Work to be completed :: Which lines of the records contain the word "upper"? Copy each one.

(Saved entries)
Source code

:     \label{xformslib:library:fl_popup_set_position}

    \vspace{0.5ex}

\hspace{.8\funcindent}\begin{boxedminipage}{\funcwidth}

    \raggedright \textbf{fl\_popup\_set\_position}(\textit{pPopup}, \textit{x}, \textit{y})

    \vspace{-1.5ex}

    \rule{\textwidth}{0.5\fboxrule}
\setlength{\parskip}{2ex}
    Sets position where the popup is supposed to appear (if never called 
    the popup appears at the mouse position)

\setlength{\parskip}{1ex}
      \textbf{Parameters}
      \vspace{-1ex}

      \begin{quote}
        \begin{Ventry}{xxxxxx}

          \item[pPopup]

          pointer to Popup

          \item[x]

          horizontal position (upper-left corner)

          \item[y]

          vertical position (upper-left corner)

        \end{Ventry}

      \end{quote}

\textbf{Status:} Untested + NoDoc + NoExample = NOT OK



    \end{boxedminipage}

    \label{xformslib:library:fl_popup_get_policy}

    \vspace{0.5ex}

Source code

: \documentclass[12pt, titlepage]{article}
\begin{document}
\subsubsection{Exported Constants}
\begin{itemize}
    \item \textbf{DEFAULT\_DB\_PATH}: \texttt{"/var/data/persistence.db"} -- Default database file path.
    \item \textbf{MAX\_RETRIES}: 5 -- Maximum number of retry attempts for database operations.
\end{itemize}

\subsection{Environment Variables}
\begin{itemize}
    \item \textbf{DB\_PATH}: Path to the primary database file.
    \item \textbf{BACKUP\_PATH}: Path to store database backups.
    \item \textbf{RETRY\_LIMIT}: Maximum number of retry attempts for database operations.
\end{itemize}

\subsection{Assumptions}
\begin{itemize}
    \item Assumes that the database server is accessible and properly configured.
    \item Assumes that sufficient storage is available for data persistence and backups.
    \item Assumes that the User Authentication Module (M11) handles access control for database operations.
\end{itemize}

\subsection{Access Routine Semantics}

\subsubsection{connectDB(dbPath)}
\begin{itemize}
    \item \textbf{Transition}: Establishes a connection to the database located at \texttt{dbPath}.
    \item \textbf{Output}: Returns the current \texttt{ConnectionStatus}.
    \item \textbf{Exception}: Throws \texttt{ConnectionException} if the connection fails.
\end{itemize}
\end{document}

Answer ::
          horizontal position (upper-left corner)
          vertical position (upper-left corner)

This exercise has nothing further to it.